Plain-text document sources
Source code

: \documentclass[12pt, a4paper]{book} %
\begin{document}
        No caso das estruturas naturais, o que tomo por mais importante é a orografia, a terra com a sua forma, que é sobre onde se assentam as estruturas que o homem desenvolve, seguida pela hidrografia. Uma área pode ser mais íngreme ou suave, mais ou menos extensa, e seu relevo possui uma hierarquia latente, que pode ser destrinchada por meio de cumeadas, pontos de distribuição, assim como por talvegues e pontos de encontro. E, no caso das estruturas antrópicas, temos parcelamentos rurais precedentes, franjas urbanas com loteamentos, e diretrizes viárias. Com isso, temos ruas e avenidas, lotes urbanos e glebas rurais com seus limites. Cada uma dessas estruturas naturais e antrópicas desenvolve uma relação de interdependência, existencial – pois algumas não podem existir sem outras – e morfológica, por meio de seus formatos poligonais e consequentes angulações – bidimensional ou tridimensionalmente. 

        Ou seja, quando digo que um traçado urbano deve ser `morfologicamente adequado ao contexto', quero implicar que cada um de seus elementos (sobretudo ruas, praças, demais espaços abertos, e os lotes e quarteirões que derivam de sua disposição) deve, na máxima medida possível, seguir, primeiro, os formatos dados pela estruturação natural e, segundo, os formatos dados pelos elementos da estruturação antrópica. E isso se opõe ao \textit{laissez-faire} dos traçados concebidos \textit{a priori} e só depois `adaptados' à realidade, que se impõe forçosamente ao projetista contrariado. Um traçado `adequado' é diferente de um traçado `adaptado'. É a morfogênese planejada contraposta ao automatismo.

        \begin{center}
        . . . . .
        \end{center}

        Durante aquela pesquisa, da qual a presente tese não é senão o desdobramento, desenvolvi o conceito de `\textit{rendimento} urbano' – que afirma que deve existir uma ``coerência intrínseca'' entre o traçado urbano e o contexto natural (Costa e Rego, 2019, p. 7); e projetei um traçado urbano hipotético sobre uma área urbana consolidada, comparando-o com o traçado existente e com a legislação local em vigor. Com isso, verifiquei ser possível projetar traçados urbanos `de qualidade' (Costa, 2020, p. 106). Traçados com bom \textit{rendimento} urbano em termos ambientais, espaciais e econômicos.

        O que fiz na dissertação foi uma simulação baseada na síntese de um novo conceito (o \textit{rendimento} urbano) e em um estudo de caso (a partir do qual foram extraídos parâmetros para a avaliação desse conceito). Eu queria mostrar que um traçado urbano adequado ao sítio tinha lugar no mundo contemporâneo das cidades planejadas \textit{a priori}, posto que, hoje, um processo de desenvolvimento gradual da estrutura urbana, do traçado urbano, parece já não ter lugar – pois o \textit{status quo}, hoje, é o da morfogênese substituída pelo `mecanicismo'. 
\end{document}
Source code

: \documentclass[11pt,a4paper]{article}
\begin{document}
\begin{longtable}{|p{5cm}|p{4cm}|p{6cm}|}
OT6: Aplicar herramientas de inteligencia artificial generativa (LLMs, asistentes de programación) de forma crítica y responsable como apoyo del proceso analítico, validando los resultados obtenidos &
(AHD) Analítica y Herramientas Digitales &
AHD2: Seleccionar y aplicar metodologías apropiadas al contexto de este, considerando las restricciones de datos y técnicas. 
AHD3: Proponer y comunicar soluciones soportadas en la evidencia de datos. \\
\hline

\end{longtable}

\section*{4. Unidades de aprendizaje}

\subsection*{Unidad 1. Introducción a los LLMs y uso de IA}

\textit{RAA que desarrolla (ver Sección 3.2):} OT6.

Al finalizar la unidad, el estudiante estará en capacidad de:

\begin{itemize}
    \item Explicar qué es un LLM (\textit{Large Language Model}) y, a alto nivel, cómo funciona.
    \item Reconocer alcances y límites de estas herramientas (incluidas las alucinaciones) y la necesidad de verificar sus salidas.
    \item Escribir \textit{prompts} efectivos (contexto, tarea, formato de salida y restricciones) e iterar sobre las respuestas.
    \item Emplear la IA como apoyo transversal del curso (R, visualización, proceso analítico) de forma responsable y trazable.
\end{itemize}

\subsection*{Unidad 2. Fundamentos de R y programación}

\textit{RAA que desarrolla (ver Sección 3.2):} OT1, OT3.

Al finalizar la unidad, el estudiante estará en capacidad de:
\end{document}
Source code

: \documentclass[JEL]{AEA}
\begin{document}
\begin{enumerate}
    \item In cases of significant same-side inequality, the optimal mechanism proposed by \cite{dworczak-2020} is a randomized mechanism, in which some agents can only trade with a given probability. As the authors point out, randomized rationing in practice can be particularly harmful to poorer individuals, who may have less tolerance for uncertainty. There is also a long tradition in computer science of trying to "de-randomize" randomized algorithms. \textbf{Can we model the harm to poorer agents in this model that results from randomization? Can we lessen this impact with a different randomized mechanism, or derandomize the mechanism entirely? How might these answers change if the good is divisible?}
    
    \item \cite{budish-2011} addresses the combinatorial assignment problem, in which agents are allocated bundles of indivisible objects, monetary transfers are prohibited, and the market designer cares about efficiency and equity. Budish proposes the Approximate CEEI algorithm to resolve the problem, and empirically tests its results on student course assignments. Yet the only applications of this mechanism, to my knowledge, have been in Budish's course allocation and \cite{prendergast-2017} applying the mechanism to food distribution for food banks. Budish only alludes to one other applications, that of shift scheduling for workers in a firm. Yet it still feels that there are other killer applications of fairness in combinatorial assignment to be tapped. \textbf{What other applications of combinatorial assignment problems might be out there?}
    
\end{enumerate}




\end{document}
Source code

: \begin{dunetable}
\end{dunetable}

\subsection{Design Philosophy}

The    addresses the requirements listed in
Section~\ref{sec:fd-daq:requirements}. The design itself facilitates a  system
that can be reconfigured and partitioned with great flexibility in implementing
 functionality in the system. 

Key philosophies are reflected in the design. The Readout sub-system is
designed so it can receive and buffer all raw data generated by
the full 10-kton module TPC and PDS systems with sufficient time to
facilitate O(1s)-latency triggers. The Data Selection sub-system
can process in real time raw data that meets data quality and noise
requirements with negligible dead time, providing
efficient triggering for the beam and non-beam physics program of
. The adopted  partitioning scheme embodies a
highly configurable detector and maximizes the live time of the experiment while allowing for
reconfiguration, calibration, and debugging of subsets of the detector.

WHAT YOU WILL DO — Retrieve each line from the records above where the word "detector" occurs.

ANSWER BELOW —
highly configurable detector and maximizes the live time of the experiment while allowing for
reconfiguration, calibration, and debugging of subsets of the detector.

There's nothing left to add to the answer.